停車中の無線端末と分散アンテナの間を、時速約50kmで走る車両が遮るケースでは、従来の全組み合わせ検索によって最適な組み合わせを検出するのにかかる時間が1分散アンテナ数に比例して増加した。今回の実験環境では4倍の時間を要した。その結果、通信品質が悪化していた。
同技術により、1分散アンテナ相当の時間で組み合わせの検出ができるようになり、通信品質の低下を抑えられることを示した。
NECは、高速移動によるドップラー周波数や伝搬遅延の変化を無線端末に感知させない通信技術を開発。基地局側の分散アンテナ間で調整して無線端末が受け取る周波数やタイミングをあらかじめ補正する。

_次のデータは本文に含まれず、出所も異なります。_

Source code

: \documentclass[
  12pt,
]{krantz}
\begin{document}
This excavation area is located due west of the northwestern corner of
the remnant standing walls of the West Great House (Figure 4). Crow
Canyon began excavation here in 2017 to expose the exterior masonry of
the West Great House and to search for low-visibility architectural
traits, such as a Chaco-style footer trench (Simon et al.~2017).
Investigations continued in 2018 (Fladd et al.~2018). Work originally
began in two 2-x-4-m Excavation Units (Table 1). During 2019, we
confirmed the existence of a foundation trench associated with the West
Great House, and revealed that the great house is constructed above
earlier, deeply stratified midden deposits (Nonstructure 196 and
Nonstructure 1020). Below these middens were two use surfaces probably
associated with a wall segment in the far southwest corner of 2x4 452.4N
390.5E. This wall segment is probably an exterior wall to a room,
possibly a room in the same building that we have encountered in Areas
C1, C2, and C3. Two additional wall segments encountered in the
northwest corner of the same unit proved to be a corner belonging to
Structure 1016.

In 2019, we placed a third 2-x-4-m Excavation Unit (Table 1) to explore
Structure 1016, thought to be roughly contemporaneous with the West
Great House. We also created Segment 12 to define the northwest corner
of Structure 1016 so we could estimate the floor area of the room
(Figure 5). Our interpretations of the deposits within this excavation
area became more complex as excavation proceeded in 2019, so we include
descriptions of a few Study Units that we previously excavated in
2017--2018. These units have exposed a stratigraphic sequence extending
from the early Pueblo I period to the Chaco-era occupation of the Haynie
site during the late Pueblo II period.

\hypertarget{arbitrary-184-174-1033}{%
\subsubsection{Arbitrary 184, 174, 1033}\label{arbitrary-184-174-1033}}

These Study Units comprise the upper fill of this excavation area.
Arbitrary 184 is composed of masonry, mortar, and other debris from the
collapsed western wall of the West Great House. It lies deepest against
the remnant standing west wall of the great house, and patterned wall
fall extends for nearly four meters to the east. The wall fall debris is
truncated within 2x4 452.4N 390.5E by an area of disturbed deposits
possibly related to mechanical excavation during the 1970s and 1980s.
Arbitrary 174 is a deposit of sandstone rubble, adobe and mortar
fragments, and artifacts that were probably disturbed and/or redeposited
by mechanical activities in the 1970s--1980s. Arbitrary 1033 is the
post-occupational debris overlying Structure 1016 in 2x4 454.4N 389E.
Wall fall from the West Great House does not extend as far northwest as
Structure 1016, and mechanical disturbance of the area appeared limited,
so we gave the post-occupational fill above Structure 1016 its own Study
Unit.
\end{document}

NECは、アンテナ切り替え時のスループットの低下を抑えることで、無線端末が時速100kmで走行した場合でも、高い安定性で大容量通信が可能であることを実証した。
「5G Evolution & 6G」(「5Gの高度化」および「次世代通信の6G」)時代には、無線通信のさらなる高速化、大容量化が求められる。ミリ波帯を活用し、さらに高い周波数帯による移動通信での利用が検討されている。高周波数帯の電波は直進性が高いため遮蔽対策が重要となる。その対策の1つとして、高周波数帯分散MIMOシステムは有用な手法である。このシステムであれば、多くのアンテナを1つの基地局から分散設置し、各無線端末に対して複数の分散アンテナから無線伝送を行える。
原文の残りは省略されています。